NEW YORK, July 9: By the end of this year New York City would have established a London style surveillance system, a network of cameras and road blocks, to foil any terror plot to disrupt Manhattan's financial district.

A news report in local media said that the Lower Manhattan Security Initiative, as the plan is called, will resemble London's so-called ring of steel, an extensive web of cameras and roadblocks designed to detect, track and deter terrorists.

If the programme is fully financed, it will include not only licence plate readers but also 3,000 public and private security cameras below Canal Street, (the border of the financial district) as well as a centre staffed by the police and private security officers, and movable roadblocks.

“This area is very critical to the economic lifeblood of this nation,” New York City’s police commissioner, Raymond W. Kelly told the New York Times in an interview.

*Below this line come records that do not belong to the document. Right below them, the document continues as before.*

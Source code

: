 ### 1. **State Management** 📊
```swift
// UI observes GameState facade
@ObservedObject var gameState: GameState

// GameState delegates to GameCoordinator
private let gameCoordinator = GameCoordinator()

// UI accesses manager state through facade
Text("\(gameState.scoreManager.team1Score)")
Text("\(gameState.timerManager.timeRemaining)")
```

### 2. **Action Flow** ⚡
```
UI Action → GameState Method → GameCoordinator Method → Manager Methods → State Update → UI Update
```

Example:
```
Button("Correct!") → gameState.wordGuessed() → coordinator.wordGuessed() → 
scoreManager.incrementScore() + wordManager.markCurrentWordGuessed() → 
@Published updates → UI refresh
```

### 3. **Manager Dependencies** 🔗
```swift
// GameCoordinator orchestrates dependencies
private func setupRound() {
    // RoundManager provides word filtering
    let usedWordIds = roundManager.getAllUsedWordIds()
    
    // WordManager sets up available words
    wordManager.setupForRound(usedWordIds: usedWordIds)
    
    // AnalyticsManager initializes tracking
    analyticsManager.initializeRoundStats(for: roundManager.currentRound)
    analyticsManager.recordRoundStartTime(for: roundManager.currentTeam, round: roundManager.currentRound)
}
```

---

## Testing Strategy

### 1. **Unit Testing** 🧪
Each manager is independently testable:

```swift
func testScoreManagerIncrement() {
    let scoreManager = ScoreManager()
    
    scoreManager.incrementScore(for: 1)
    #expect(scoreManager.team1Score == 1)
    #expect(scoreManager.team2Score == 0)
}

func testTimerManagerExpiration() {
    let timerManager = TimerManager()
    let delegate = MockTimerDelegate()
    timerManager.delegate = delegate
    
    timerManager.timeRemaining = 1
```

The licence plate readers would check the plates’ numbers and send out alerts if suspect vehicles were detected. The city is already seeking state approval to charge drivers a fee to enter Manhattan below 86th Street, which would require the use of license plate readers. If the plan is approved, the police will most likely collect information from those readers too, Mr Kelly told the newspaper.

Three thousand surveillance cameras would be installed by the end of 2008. Pivoting gates would be installed at critical intersections; they would swing out to block traffic or a suspect car at the push of a button, the report said.

Unlike the 250 or so cameras the police have already placed in high-crime areas throughout the city, which capture moving images that have to be downloaded.